Dial-A-Buoy gives mariners an easy way to obtain weather reports when away from a computer/the Internet. Wind and wave measurements taken within the last hour at buoy and coastal weather stations operated by NDBC and a growing number of Integrated Ocean Observing System (IOOS®) partners can be heard using a cell phone. NDBC, a part of the National Weather Service (NWS), created Dial-A-Buoy in 1997. In 2007, NDBC and the National Ocean Service's Center for Operational Ocean Products and Services (NOS/CO-OPS) jointly implemented a replacement for the original system which had operated well beyond its expected life cycle. The new system is an extension of the Great Lakes Online service that NOS/CO-OPS is expanding to include its National Water Level Observation Network (NWLON) stations.
Large numbers of boaters use the observations, in combination with forecasts, to make decisions on whether it is safe to venture out. Some even claim that the reports have saved lives. Surfers use the reports to see if wave conditions are, or will soon be, promising. Many of these boaters and surfers live well inland, and knowing the conditions has saved them many wasted trips to the coast.
Buoy reports include wind direction, speed, gust, significant wave height, swell and wind-wave heights and periods, air temperature, water temperature, and sea level pressure. Some buoys report wave directions. Coastal weather stations report the winds, air temperature, and pressure; some also report wave information, water temperature, visibility, and dew point.
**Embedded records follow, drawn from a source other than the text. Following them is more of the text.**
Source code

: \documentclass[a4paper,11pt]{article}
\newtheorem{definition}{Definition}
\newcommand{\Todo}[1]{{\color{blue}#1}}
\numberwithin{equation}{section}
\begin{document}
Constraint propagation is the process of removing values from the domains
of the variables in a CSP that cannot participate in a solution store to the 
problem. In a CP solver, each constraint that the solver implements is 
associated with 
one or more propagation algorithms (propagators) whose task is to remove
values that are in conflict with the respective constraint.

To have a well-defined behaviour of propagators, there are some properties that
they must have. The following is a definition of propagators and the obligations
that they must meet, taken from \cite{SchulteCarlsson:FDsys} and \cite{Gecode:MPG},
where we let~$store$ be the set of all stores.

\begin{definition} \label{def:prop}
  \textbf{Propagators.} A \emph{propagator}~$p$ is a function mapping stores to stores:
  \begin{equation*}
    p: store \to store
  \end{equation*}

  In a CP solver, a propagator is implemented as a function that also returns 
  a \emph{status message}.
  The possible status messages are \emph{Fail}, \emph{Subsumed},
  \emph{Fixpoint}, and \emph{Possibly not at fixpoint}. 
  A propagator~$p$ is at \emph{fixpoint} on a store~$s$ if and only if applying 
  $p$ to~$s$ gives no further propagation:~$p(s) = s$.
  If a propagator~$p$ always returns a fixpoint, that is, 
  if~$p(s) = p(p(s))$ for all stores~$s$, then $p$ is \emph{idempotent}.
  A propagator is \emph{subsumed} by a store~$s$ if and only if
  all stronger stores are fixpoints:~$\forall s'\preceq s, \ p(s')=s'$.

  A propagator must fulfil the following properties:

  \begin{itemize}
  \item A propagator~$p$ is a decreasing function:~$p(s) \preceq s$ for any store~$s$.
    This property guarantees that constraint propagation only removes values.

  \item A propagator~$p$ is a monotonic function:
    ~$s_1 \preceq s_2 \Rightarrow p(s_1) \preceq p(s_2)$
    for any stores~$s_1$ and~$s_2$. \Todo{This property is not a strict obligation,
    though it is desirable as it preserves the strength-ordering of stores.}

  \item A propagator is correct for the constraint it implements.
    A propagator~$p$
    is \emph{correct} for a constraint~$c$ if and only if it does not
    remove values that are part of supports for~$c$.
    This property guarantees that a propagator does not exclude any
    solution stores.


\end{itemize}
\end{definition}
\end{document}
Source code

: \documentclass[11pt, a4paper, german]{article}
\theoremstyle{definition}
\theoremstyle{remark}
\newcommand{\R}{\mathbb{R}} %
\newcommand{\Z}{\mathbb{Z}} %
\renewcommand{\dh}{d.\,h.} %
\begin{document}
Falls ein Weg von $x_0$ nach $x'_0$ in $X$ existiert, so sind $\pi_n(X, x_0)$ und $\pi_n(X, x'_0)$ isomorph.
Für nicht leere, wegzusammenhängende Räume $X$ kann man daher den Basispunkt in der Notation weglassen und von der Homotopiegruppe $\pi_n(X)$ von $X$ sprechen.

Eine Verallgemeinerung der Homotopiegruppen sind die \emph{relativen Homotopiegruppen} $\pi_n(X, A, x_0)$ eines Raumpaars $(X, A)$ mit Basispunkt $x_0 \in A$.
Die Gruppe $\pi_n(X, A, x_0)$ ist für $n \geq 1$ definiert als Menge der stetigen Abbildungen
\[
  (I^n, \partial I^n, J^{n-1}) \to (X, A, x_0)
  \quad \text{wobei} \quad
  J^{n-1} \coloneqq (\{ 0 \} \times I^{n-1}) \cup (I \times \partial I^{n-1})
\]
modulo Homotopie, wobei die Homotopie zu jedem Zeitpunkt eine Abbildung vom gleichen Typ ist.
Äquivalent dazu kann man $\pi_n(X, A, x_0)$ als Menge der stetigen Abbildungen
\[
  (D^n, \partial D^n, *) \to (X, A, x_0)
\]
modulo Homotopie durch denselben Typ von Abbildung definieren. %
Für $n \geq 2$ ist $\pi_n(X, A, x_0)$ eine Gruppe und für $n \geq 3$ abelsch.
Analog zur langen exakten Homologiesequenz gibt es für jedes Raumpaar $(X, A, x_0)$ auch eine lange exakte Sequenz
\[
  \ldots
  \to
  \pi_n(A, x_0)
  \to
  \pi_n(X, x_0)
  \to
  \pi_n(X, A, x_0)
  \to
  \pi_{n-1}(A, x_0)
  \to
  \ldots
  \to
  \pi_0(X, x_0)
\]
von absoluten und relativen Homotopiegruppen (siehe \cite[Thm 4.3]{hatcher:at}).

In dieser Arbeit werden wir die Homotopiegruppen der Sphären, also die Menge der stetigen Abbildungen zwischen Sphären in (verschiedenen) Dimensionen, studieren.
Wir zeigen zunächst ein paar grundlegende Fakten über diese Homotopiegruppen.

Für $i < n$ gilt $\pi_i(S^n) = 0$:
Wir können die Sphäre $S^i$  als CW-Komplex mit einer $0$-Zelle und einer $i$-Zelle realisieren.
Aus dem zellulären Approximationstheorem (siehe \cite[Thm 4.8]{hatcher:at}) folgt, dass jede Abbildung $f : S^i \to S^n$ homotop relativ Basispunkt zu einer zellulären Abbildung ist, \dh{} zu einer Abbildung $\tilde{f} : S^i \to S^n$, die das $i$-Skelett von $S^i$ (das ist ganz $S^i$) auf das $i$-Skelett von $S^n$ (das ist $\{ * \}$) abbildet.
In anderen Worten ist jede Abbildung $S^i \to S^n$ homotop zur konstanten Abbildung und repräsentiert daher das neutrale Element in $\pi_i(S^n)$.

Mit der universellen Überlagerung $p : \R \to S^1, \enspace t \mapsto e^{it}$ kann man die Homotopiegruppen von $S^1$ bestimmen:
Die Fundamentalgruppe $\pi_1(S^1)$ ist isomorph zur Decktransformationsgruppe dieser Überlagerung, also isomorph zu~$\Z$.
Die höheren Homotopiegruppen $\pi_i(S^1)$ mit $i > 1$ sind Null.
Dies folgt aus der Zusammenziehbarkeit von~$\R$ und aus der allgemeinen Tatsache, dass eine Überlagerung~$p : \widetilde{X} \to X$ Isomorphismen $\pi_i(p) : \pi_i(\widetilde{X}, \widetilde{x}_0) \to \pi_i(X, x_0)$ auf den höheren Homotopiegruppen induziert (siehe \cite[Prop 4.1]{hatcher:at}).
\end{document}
To access Dial-A-Buoy, dial 888-701-8992 using any touch tone or cell phone. Assuming you know the identifier of the station whose report you need, press "1". In response to the prompt, enter the five-digit (or character) station identifier. (For coastal stations whose identifiers contain both letter characters and numbers, use the number key containing the letter - for the letter "Q", press "7"; for "Z", press "9"; etc.) The system will ask you to confirm that your entry was correct by pressing "1". After a few seconds, you will hear the latest buoy or C-MAN observation read via computer-generated voice. At the end, the system will prompt you to press "1" to hear the report again, or "2" to continue with other options.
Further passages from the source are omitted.